Impairment of DNA Replication within One Cell Cycle after Seeding of Cells in the Presence of a Polyamine‐Biosynthesis Inhibitor

Chinese hamster ovary (CHO) cells in the plateau phase were seeded in the absence or presence of 5 mM 2‐difluoromethylornithine (F 2 MeOrn), an enzyme‐activated irreversible inhibitor of ornithine decarboxylase. The thymidine analogue bromodeoxyuridine (BrdUrd, 5 μM) was added to the culture medium 30 min before sampling of the cells, which occurred 1–17 h after seeding. Using flow cytometry, coupled with an indirect immunofluorescence technique, which utilized monoclonal BrdUrd and secondary fluorescein‐isothiocyanate‐conjugated antibodies, and the DNA stain propidium iodide, cellular BrdUrd and DNA contents were quantified. To determine if there was a perturbation in the progression of cells through the S phase, the distribution of BrdUrd‐labelled cells in the S phase was evaluated in two ways: (a) by calculating the mean DNA content of BrdUrd‐labelled cells in relation to the mean DNA contents of G 1 and G 2 cells (relative movement zero ) and (b) by studying DNA histograms of BrdUrd‐labelled cells. By using both evaluation methods, we show that DNA replication was impaired during the first cell cycle that was initiated after seeding CHO cells in the presence of F 2 MeOrn.
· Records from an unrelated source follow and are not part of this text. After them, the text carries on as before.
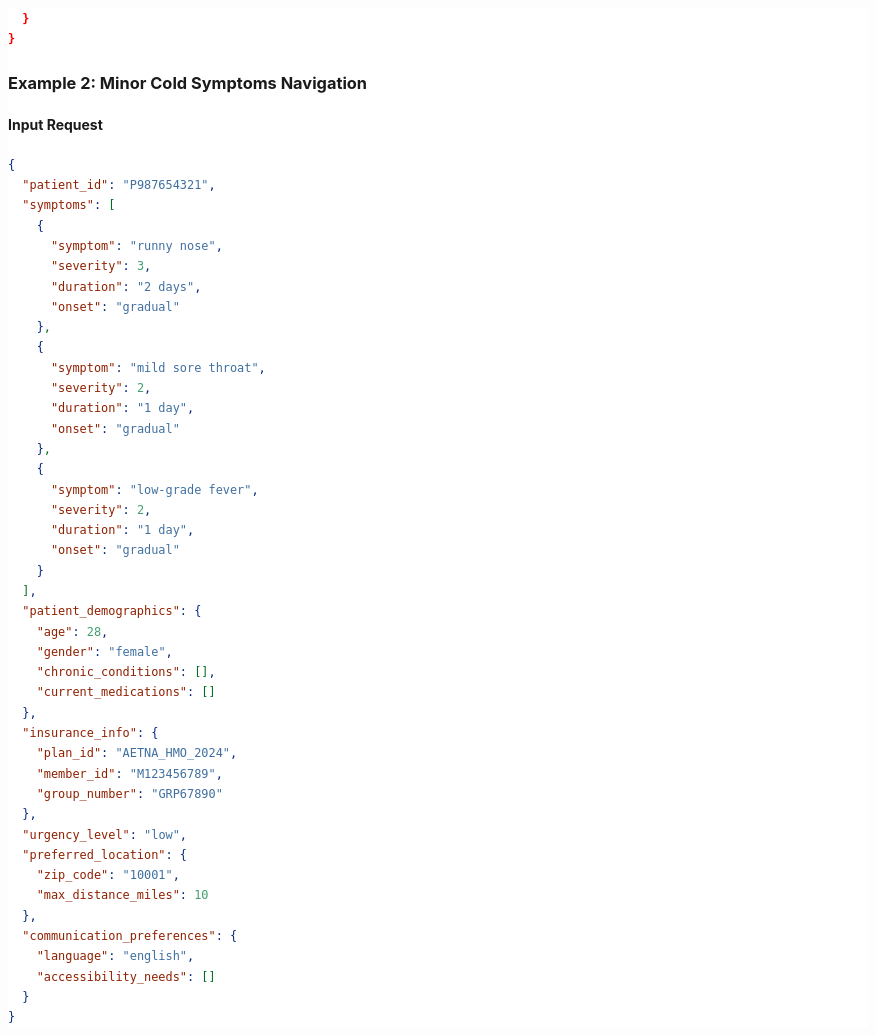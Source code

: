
 ```json
  }
}
```

### Example 2: Minor Cold Symptoms Navigation

#### Input Request
```json
{
  "patient_id": "P987654321",
  "symptoms": [
    {
      "symptom": "runny nose",
      "severity": 3,
      "duration": "2 days",
      "onset": "gradual"
    },
    {
      "symptom": "mild sore throat",
      "severity": 2,
      "duration": "1 day",
      "onset": "gradual"
    },
    {
      "symptom": "low-grade fever",
      "severity": 2,
      "duration": "1 day",
      "onset": "gradual"
    }
  ],
  "patient_demographics": {
    "age": 28,
    "gender": "female",
    "chronic_conditions": [],
    "current_medications": []
  },
  "insurance_info": {
    "plan_id": "AETNA_HMO_2024",
    "member_id": "M123456789",
    "group_number": "GRP67890"
  },
  "urgency_level": "low",
  "preferred_location": {
    "zip_code": "10001",
    "max_distance_miles": 10
  },
  "communication_preferences": {
    "language": "english",
    "accessibility_needs": []
  }
}
```

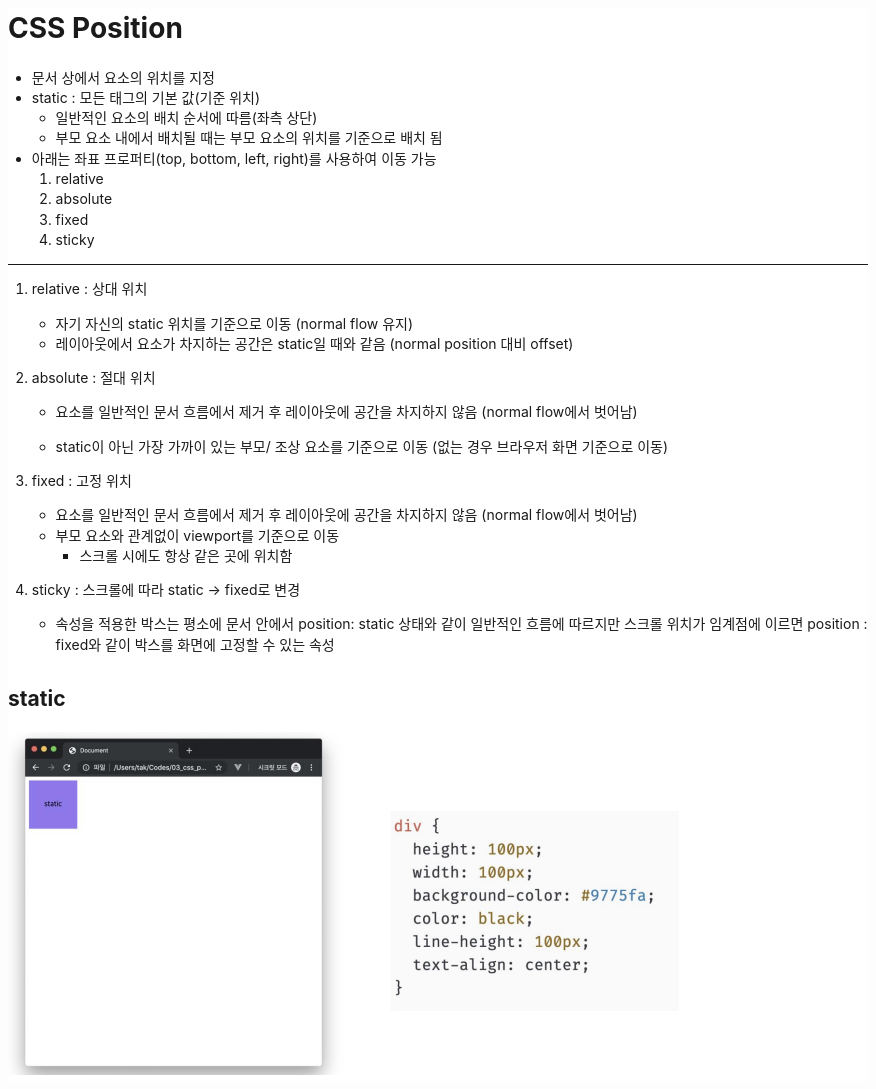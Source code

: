 # CSS Position

- 문서 상에서 요소의 위치를 지정
- static : 모든 태그의 기본 값(기준 위치)
  - 일반적인 요소의 배치 순서에 따름(좌측 상단)
  - 부모 요소 내에서 배치될 때는 부모 요소의 위치를 기준으로 배치 됨
- 아래는 좌표 프로퍼티(top, bottom, left, right)를 사용하여 이동 가능
  1. relative
  2. absolute
  3. fixed
  4. sticky

---

1. relative : 상대 위치

   - 자기 자신의 static 위치를 기준으로 이동 (normal flow 유지)
   - 레이아웃에서 요소가 차지하는 공간은 static일 때와 같음 (normal position 대비 offset)

2. absolute : 절대 위치

   - 요소를 일반적인 문서 흐름에서 제거 후 레이아웃에 공간을 차지하지 않음 (normal flow에서 벗어남)

   - static이 아닌 가장 가까이 있는 부모/ 조상 요소를 기준으로 이동 (없는 경우 브라우저 화면 기준으로 이동)

3. fixed : 고정 위치

   - 요소를 일반적인 문서 흐름에서 제거 후 레이아웃에 공간을 차지하지 않음 (normal flow에서 벗어남)
   - 부모 요소와 관계없이 viewport를 기준으로 이동
     - 스크롤 시에도 항상 같은 곳에 위치함

4. sticky : 스크롤에 따라 static -> fixed로 변경

   - 속성을 적용한 박스는 평소에 문서 안에서 position: static 상태와 같이 일반적인 흐름에 따르지만 스크롤 위치가 임계점에 이르면 position : fixed와 같이 박스를 화면에 고정할 수 있는 속성

## static

![image-20220831142537393](WEB_3.assets/image-20220831142537393.png)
The cells appeared to enter the S phase normally but were then delayed in their progression through this phase. The impairment of F 2 MeOrn treatment on DNA replication was apparent at 9 h after seeding, a time point at which the putrescine pool was depleted, the spermidine pool was approximately halved, and the spermine pool was unaffected, when compared to corresponding pools of control cells. When cells were seeded in the presence of F 2 MeOrn and putrescine, the effect on DNA replication was prevented. The rates of incorporation of [ 3 H]uridine and [ 3 H]leucine into RNA and protein, respectively, were the same in control and in F 2 MeOrn‐treated cells for at least up to 11 h after seeding.